ECLI:NL:HR:2004:AQ0547
Hoge Raad
- Cassatie
- P. Neleman
- J.B. Fleers
- H.A.M. Aaftink
- E.J. Numann
- F.B. Bakels
- Rechtspraak.nl
Arrest van de Hoge Raad inzake Fortis Bank en de erven van betrokkenen met betrekking tot vorderingen en vernietiging van rechtshandelingen
In deze zaak heeft de Hoge Raad op 29 oktober 2004 uitspraak gedaan in een cassatieprocedure tussen Fortis Bank (Nederland) N.V. en de erven van betrokkenen. De Bank had in eerste aanleg vorderingen ingesteld tegen de erven van [betrokkene 1] en [verweerder 2] voor een bedrag van ƒ 170.411,40, vermeerderd met rente en kosten. De erven hebben de vordering bestreden en in reconventie vorderingen ingesteld tegen de Bank, waaronder de vernietiging van bepaalde rechtshandelingen op grond van psychische stoornis en dwaling. De rechtbank te 's-Hertogenbosch heeft in haar vonnis van 3 april 1997 de vorderingen van de Bank afgewezen en de vorderingen in reconventie toegewezen, waarbij de Bank werd veroordeeld tot schadevergoeding aan [verweerster 1].

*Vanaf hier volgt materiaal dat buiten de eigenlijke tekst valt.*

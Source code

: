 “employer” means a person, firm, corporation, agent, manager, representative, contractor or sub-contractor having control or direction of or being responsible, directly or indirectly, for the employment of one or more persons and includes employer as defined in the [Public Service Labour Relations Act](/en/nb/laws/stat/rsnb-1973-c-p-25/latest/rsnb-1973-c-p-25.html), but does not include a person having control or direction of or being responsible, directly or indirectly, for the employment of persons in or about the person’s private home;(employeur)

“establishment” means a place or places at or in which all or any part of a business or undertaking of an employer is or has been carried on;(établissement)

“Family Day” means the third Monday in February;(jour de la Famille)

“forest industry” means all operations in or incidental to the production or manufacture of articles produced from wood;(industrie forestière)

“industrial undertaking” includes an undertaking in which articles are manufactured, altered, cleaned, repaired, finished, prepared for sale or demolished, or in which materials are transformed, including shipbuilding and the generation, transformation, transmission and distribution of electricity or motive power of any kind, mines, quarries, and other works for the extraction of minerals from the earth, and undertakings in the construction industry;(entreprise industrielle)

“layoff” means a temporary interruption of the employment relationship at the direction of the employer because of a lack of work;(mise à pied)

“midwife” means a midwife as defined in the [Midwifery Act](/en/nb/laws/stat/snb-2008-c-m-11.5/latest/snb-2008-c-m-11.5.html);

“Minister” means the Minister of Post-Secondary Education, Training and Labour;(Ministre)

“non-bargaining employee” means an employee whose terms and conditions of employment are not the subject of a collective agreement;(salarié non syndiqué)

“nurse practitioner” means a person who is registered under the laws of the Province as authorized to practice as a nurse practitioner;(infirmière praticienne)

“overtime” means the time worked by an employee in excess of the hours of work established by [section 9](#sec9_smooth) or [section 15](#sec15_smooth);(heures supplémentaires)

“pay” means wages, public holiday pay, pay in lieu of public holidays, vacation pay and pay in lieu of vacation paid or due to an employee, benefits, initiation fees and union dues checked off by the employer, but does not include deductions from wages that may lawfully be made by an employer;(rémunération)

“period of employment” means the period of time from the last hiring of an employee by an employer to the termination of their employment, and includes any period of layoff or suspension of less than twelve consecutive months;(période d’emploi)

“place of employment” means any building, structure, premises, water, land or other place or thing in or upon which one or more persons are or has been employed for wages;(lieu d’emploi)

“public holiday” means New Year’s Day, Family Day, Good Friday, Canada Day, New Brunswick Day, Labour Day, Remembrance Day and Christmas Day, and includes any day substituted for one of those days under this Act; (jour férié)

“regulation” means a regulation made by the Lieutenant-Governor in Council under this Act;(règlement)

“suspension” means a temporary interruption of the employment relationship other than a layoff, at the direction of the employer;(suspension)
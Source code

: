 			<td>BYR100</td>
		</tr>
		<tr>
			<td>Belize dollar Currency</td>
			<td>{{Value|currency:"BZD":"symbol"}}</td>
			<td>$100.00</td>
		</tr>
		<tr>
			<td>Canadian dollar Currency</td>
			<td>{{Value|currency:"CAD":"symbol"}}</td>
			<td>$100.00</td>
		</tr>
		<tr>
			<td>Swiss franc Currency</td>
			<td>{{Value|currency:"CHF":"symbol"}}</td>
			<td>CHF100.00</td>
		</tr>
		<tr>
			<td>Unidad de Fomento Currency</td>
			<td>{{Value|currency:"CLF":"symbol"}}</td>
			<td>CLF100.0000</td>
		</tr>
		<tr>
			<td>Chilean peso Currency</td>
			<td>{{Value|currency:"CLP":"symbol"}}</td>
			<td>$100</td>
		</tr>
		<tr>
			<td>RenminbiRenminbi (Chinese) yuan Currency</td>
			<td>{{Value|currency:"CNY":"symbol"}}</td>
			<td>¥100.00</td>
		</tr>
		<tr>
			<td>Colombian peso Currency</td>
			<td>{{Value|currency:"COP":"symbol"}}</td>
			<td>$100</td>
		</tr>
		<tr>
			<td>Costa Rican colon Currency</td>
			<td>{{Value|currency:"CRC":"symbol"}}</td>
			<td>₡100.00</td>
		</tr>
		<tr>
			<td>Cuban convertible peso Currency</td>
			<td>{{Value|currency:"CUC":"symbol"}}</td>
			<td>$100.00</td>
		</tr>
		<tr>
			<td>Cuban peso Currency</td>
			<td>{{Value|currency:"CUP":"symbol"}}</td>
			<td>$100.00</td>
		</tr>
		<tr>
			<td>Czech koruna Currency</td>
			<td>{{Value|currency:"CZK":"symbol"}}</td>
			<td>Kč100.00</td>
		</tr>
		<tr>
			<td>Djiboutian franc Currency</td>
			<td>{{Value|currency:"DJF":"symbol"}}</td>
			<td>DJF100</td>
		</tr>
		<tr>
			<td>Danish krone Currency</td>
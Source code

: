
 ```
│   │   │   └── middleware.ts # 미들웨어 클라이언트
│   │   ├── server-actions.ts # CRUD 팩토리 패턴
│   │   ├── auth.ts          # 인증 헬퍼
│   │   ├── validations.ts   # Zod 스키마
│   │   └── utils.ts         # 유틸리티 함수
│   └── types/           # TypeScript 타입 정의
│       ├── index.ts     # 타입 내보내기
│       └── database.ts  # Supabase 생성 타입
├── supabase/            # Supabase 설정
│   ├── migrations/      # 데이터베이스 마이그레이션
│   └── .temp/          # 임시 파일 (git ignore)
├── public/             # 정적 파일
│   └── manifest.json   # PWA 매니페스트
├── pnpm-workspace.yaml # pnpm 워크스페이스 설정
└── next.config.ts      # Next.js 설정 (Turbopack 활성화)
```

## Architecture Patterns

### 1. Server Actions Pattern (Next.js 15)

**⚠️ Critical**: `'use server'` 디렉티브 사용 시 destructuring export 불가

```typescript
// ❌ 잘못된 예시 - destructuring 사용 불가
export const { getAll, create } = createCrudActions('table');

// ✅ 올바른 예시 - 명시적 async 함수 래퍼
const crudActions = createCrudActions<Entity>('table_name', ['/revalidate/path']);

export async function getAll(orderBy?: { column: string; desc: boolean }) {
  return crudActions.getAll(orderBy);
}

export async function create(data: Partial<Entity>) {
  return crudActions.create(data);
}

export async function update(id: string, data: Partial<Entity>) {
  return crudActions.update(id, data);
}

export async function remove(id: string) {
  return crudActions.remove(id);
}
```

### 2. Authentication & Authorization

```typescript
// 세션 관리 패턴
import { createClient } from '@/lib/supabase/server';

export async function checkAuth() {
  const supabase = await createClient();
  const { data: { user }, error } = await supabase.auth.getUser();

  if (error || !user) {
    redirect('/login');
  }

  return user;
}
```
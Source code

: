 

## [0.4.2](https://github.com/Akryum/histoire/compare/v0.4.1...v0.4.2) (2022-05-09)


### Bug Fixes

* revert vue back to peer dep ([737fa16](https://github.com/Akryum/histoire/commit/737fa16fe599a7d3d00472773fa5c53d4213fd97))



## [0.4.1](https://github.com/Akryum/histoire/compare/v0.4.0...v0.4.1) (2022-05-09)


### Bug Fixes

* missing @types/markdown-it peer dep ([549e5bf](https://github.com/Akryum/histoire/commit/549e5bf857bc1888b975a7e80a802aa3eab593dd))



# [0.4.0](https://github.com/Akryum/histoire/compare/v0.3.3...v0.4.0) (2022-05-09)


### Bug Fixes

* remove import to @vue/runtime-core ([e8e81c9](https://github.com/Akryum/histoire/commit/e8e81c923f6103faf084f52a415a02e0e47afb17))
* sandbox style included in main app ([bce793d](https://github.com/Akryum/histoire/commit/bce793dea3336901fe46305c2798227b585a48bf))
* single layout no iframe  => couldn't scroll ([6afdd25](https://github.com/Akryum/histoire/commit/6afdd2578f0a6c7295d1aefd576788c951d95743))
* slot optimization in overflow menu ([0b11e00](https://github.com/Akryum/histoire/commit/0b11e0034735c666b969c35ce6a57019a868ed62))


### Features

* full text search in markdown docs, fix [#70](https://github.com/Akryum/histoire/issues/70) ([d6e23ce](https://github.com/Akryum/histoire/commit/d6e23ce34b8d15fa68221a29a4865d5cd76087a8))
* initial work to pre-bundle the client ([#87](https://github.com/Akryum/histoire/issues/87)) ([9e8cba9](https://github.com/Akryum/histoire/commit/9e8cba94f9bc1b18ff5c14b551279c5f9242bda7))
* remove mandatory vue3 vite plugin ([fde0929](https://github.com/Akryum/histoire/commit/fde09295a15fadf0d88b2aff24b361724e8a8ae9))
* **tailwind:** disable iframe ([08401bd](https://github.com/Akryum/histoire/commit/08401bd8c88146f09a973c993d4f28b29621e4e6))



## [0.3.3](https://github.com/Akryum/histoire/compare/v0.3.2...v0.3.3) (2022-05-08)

De Bank heeft hoger beroep ingesteld, waarop het gerechtshof te 's-Hertogenbosch bij eindarrest van 17 september 2002 de vorderingen van de Bank in conventie gedeeltelijk heeft bekrachtigd en in reconventie de Bank heeft veroordeeld tot betaling van een voorschot op de schade van [verweerster 1]. De Bank heeft vervolgens cassatie ingesteld tegen de arresten van het hof. De Hoge Raad heeft de klachten van de Bank in cassatie verworpen, oordelend dat deze niet tot cassatie konden leiden. De Hoge Raad heeft de Bank ook veroordeeld in de kosten van het geding in cassatie, begroot op € 941,34 aan verschotten en € 1.365,-- voor salaris.
De uitspraak van de Hoge Raad bevestigt de eerdere beslissingen van de lagere rechters en onderstreept de rechtsgeldigheid van de vernietigde rechtshandelingen, alsook de aansprakelijkheid van de Bank voor de schade die [verweerster 1] heeft geleden.